AWS for Industries

How Machine Learning on AWS can help customers predict the risk of Automotive Part Recalls

This blog focuses on a potential method to use Long Short Term Memory (LSTM) machine learning models to help customers predict parts that are likely to become defects or recalls. Specifically, we show how predictions generated from an LSTM may provide customers with early indicators that generally out-perform existing manual processes and can help assist our customer’s analysts and engineers to implement mitigations faster with the aim of reducing defective inventory, product repair, and other associated costs. Although we focus on automotive, this method could also be applicable to other industries with similar recall use cases.

How This Looks Today

In 2021, automakers spent $45.9 billion on warranty claims. A recall is the most severe type of warranty claim that is issued when a manufacturer or the National Highway Traffic Safety Administration (NHTSA) determines that “a vehicle defect creates an unreasonable safety risk or fails to meet minimum safety standards.” In the case of a recall, an automaker must replace the defect at no cost to the consumer, and for this reason they set aside large sums of money to cover these costs. The goal of this post is to explain how automakers and suppliers can potentially use machine learning to help them predict recalls (and major defects) and implement mitigations faster with the aim of reducing the financial impact of these recalls or defects. We explain how to back test the machine learning model to demonstrate how the timing of predictions from the machine learning model compares to the timing of existing quality control processes to quantify how much business value can be realized by using outputs from the machine learning model instead of existing processes.

When a recall is issued or a major defect emerges, automakers and suppliers’ work quickly to identify the root cause. They use heuristics and statistics to analyze patterns, determine the core issue, and then implement the fix at the manufacturing, engineering, or design level. These methods are largely manual and time consuming. With machine learning, a customer can learn from historical patterns leading up to a major product defect or recall, and use a model to predict parts that are more likely to become major product defects or recalls before they happen. Although the advanced risk warning can range from days to months, it’s worth noting that even one week of additional advanced notice can potentially help our customer make significant savings in terms of reduction in faulty inventory and repair costs. This is because automakers and suppliers must produce parts at very high volume in order to meet worldwide demand.

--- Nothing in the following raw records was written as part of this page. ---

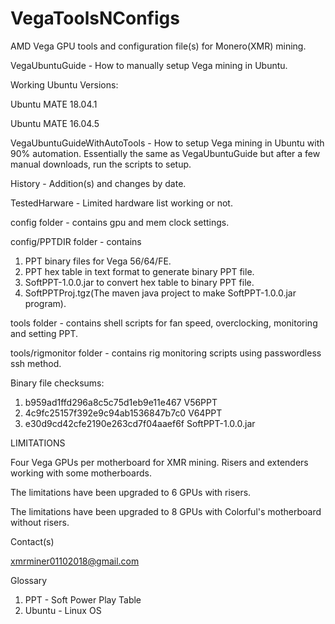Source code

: # VegaToolsNConfigs
AMD Vega GPU tools and configuration file(s) for Monero(XMR) mining.

VegaUbuntuGuide - How to manually setup Vega mining in Ubuntu.

Working Ubuntu Versions:

Ubuntu MATE 18.04.1

Ubuntu MATE 16.04.5


VegaUbuntuGuideWithAutoTools - How to setup Vega mining in Ubuntu with 90% automation.  Essentially the same as VegaUbuntuGuide but after a few manual downloads, run the scripts to setup.

History - Addition(s) and changes by date.

TestedHarware - Limited hardware list working or not.

config folder - contains gpu and mem clock settings.

config/PPTDIR folder - contains
1. PPT binary files for Vega 56/64/FE.
2. PPT hex table in text format to generate binary PPT file.
3. SoftPPT-1.0.0.jar to convert hex table to binary PPT file.
4. SoftPPTProj.tgz(The maven java project to make SoftPPT-1.0.0.jar program).

tools folder - contains shell scripts for fan speed, overclocking, monitoring and setting PPT.

tools/rigmonitor folder - contains rig monitoring scripts using passwordless ssh method.

Binary file checksums:
1.   b959ad1ffd296a8c5c75d1eb9e11e467  V56PPT
2.   4c9fc25157f392e9c94ab1536847b7c0  V64PPT
3.   e30d9cd42cfe2190e263cd7f04aaef6f  SoftPPT-1.0.0.jar

LIMITATIONS

Four Vega GPUs per motherboard for XMR mining.  Risers and extenders working with some motherboards.

The limitations have been upgraded to 6 GPUs with risers.

The limitations have been upgraded to 8 GPUs with Colorful's motherboard without risers.


Contact(s)

xmrminer01102018@gmail.com

Glossary
1. PPT - Soft Power Play Table
2. Ubuntu - Linux OS

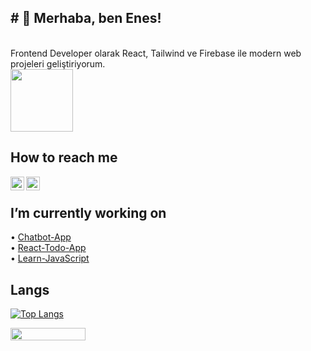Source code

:   ## # 👋 Merhaba, ben Enes! 
</br>
Frontend Developer olarak React, Tailwind ve Firebase ile modern web projeleri geliştiriyorum.
<div id="header" align="flex">
  <img src="https://media.giphy.com/media/M9gbBd9nbDrOTu1Mqx/giphy.gif" width="100"/>
</div>


## How to reach me

[<img width="22" src="https://upload.wikimedia.org/wikipedia/commons/thumb/e/e9/Linkedin_icon.svg/2048px-Linkedin_icon.svg.png" align="left" />][linkedin]
[<img width="22" src="https://upload.wikimedia.org/wikipedia/commons/thumb/e/e7/Instagram_logo_2016.svg/2048px-Instagram_logo_2016.svg.png" align="left" />][instagram]



[linkedin]: https://www.linkedin.com/in/eneskeskinnn/
[instagram]:https://www.instagram.com/enes.keskin55/

<br/>

## I’m currently working on <br>
• [Chatbot-App](https://github.com/Keskinenes/Chatbot-App.git)<br>
• [React-Todo-App](https://github.com/Keskinenes/React-Todo-App.git)<br>
• [Learn-JavaScript](https://github.com/Keskinenes/Learn-JavaScript.git)<br>


## Langs
[![Top Langs](https://github-readme-stats.vercel.app/api/top-langs/?username=keskinenes&layout=compact&show_icons=true&theme=synthwave)](https://github.com/keskinenes) 
<p>
  <img width="120" height="20" src="https://komarev.com/ghpvc/?username=keskinenes&color=blue">
</p>
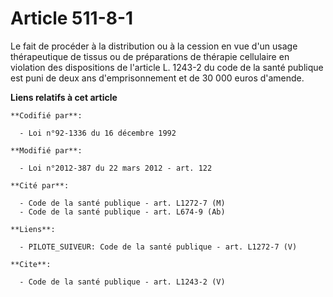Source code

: # Article 511-8-1

Le fait de procéder à la distribution ou à la cession en vue d'un usage thérapeutique de tissus ou de préparations de
thérapie cellulaire en violation des dispositions de l'article L. 1243-2 du code de la santé publique est puni de deux ans
d'emprisonnement et de 30 000 euros d'amende.

**Liens relatifs à cet article**

	**Codifié par**:

	  - Loi n°92-1336 du 16 décembre 1992

	**Modifié par**:

	  - Loi n°2012-387 du 22 mars 2012 - art. 122

	**Cité par**:

	  - Code de la santé publique - art. L1272-7 (M)
	  - Code de la santé publique - art. L674-9 (Ab)

	**Liens**:

	  - PILOTE_SUIVEUR: Code de la santé publique - art. L1272-7 (V)

	**Cite**:

	  - Code de la santé publique - art. L1243-2 (V)
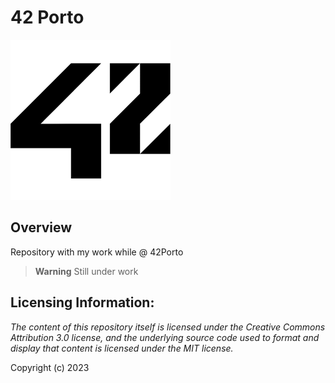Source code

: # 42 Porto

![42 Logo](Files/Images/42-logo.png)

## Overview

Repository with my work while @ 42Porto

> **Warning**
> Still under work

## Licensing Information:

*The content of this repository itself is licensed under the Creative Commons
Attribution 3.0 license, and the underlying source code used to format and
display that content is licensed under the MIT license.*

Copyright (c) 2023 
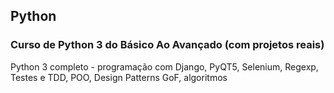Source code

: ## Python
### Curso de Python 3 do Básico Ao Avançado (com projetos reais)
Python 3 completo - programação com Django, PyQT5, Selenium, Regexp, Testes e TDD, POO, Design Patterns GoF, algoritmos
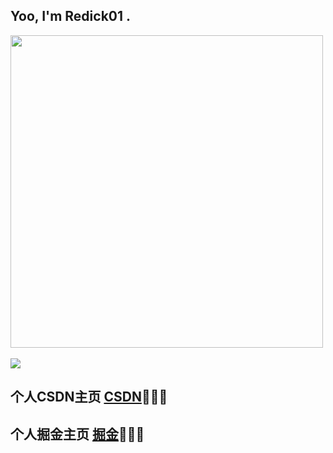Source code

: ##  Yoo, I'm Redick01 .



<div align="left"> <img width="500px" src="https://github-readme-stats.vercel.app/api?username=Redick01&show_icons=true&theme=radical" /> </div>
</br>
<!-- <div align="left"> <img width="500px" src="https://github-readme-stats.vercel.app/api/top-langs/?username=sun0225SUN&hide_title=true&hide_border=true&layout=compact&langs_count=6&text_color=000&icon_color=fff&bg_color=0,52fa5a,4dfcff,c64dff&theme=graywhite" /></div> -->

<div align="left"><img src="https://github-readme-streak-stats.herokuapp.com/?user=sun0225SUN" /></div>

## 个人CSDN主页 [CSDN](https://blog.csdn.net/qq_31279701?spm=1019.2139.3001.5343)👋👋👋
## 个人掘金主页 [掘金](https://juejin.cn/user/3377338755070999/posts)👋👋👋

<!-- 开了一天会，好几天没好好学习了！ -->
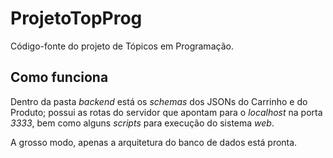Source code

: # ProjetoTopProg
Código-fonte do projeto de Tópicos em Programação.

## Como funciona
Dentro da pasta *backend* está os *schemas* dos JSONs do Carrinho e do Produto; possui as rotas do servidor
que apontam para o *localhost* na porta *3333*, bem como alguns *scripts* para execução do sistema *web*.

A grosso modo, apenas a arquitetura do banco de dados está pronta.
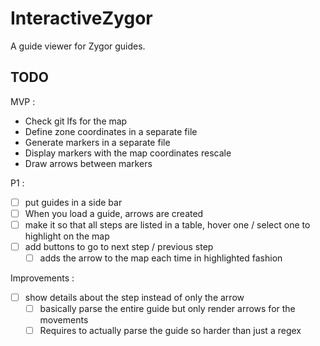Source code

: # InteractiveZygor

A guide viewer for Zygor guides.

## TODO

MVP :

- Check git lfs for the map
- Define zone coordinates in a separate file
- Generate markers in a separate file
- Display markers with the map coordinates rescale
- Draw arrows between markers

P1 :

- [ ] put guides in a side bar
- [ ] When you load a guide, arrows are created
- [ ] make it so that all steps are listed in a table, hover one / select one to highlight on the map
- [ ] add buttons to go to next step / previous step
  - [ ] adds the arrow to the map each time in highlighted fashion

Improvements :

- [ ] show details about the step instead of only the arrow
  - [ ] basically parse the entire guide but only render arrows for the movements
  - [ ] Requires to actually parse the guide so harder than just a regex
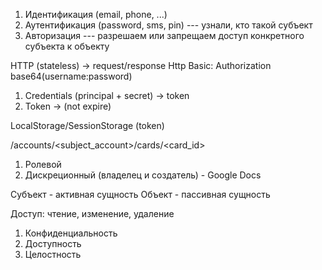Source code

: 1. Идентификация (email, phone, ...)
2. Аутентификация (password, sms, pin)
--- узнали, кто такой субъект
3. Авторизация
--- разрешаем или запрещаем доступ конкретного субъекта к объекту

HTTP (stateless) -> request/response
Http Basic: Authorization base64(username:password)

1. Credentials (principal + secret) -> token
2. Token -> (not expire)

LocalStorage/SessionStorage (token)

/accounts/<subject_account>/cards/<card_id>
1. Ролевой
2. Дискреционный (владелец и создатель) - Google Docs

Субъект - активная сущность
Объект - пассивная сущность

Доступ: чтение, изменение, удаление

1. Конфиденциальность
2. Доступность
3. Целостность
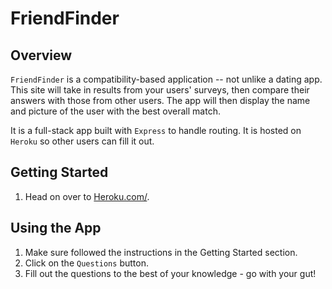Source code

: # FriendFinder

## Overview

`FriendFinder` is a compatibility-based application -- not unlike a dating app. This site will take in results from your users' surveys, then compare their answers with those from other users. The app will then display the name and picture of the user with the best overall match.

It is a full-stack app built with `Express` to handle routing. It is hosted on `Heroku` so other users can fill it out. 

## Getting Started

1. Head on over to  [Heroku.com/]().

## Using the App

1. Make sure followed the instructions in the Getting Started section. 
2. Click on the `Questions` button.
3. Fill out the questions to the best of your knowledge - go with your gut!

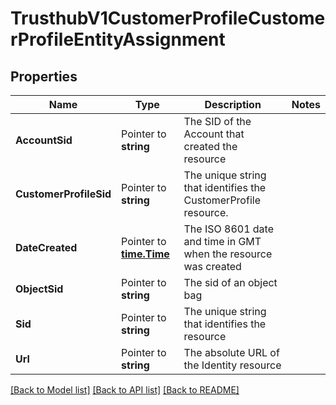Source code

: # TrusthubV1CustomerProfileCustomerProfileEntityAssignment

## Properties

Name | Type | Description | Notes
------------ | ------------- | ------------- | -------------
**AccountSid** | Pointer to **string** | The SID of the Account that created the resource |
**CustomerProfileSid** | Pointer to **string** | The unique string that identifies the CustomerProfile resource. |
**DateCreated** | Pointer to [**time.Time**](time.Time.md) | The ISO 8601 date and time in GMT when the resource was created |
**ObjectSid** | Pointer to **string** | The sid of an object bag |
**Sid** | Pointer to **string** | The unique string that identifies the resource |
**Url** | Pointer to **string** | The absolute URL of the Identity resource |

[[Back to Model list]](../README.md#documentation-for-models) [[Back to API list]](../README.md#documentation-for-api-endpoints) [[Back to README]](../README.md)


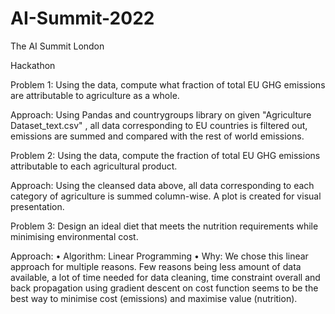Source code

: # AI-Summit-2022

The AI Summit London

Hackathon

Problem 1: Using the data, compute what fraction of total EU GHG emissions are attributable to agriculture as a whole.

Approach: Using Pandas and countrygroups library on given "Agriculture Dataset_text.csv" , all data corresponding to EU countries is filtered out, emissions are summed and compared with the rest of world emissions.

Problem 2: Using the data, compute the fraction of total EU GHG emissions attributable to each agricultural product.

Approach: Using the cleansed data above, all data corresponding to each category of agriculture is summed column-wise. A plot is created for visual presentation.

Problem 3: Design an ideal diet that meets the nutrition requirements while minimising environmental cost.

Approach:
•	Algorithm: Linear Programming
•	Why: We chose this linear approach for multiple reasons. Few reasons being less amount of data available, a lot of time needed for data cleaning, time constraint overall and back propagation using gradient descent on cost function seems to be the best way to minimise cost (emissions) and maximise value (nutrition).
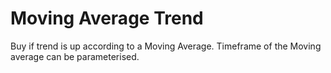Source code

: # Moving Average Trend
Buy if trend is up according to a Moving Average. Timeframe of the Moving average can be parameterised.
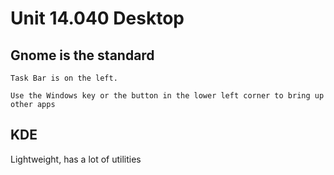 # Unit 14.040 Desktop

## Gnome is the standard

    Task Bar is on the left.  
    
    Use the Windows key or the button in the lower left corner to bring up other apps

## KDE

Lightweight, has a lot of utilities

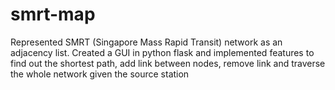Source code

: # smrt-map
Represented SMRT (Singapore Mass Rapid Transit) network as an adjacency list. Created a GUI in python flask and implemented features to find out the shortest path, add link between nodes, remove link and traverse the whole network given the source station 

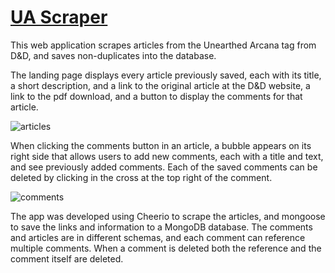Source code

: # [UA Scraper](https://ua-scraper.herokuapp.com/)

This web application scrapes articles from the Unearthed Arcana tag from D&D, and saves non-duplicates into the database.

The landing page displays every article previously saved, each with its title, a short description, and a link to the original article at the D&D website, a link to the pdf download, and a button to display the comments for that article.

![articles](https://evolatum.github.io/Portfolio/assets/images/ua-scraper-article.PNG)

When clicking the comments button in an article, a bubble appears on its right side that allows users to add new comments, each with a title and text, and see previously added comments. Each of the saved comments can be deleted by clicking in the cross at the top right of the comment.

![comments](https://evolatum.github.io/Portfolio/assets/images/ua-scraper-comment.PNG)


The app was developed using Cheerio to scrape the articles, and mongoose to save the links and information to a MongoDB database. The comments and articles are in different schemas, and each comment can reference multiple comments. When a comment is deleted both the reference and the comment itself are deleted.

Before we discuss the specific machine learning model, let’s take a look at how parts are made. Every automaker has its own version of this process, but an example of the general flow is shown in Figure 1. Individual components (e.g. airbags, seatbelts, tires, transmissions) are produced by one or more suppliers, they are assembled into systems, integrated into a complete vehicle, and then delivered to the consumer. Most modern vehicles have over 30,000 individual components that are produced by suppliers across the globe.

Overarching Part Flow_Figure 1

Figure 1: Overarching Part Flow

Typically, when a consumer buys a car, it comes with a warranty for defect repairs for a set period of time, usually within 3 years or 36,000 miles from the date of purchase. If one of these 30,000 components breaks during the warranty period, the owner brings the vehicle into a dealership for repair at no cost to the owner. At the dealership, a technician reviews the problem, diagnoses the root cause, fixes the issue, and then records the findings in a warranty claim document. In addition to a basic root cause analysis, this document includes relevant details about the vehicle, such as its make, model year, manufacturing plant, cost of repair, and labor required. It also includes a text description of the problem.

After the repair is complete, the dealership submits the claim to the automaker for repayment where it is reviewed, adjudicated, and stored in a database for historical purposes. In many cases, agreements made between automakers and suppliers mean that the cost of warranty repairs on defective parts is shared between both parties. Today, automakers have amassed millions of historical warranty claims dating back to the early 2000s.

When claims arrive at the automaker and/or supplier, a team of warranty analysts manually review them. They use statistical approaches, visualizations, and other methodologies to validate claims and identify trends. All of these methods are complicated by noise in the data and other data quality issues. One of the key goals of this manual review process is to identify emerging part defects that could be a result of a supplier manufacturing or engineering issue.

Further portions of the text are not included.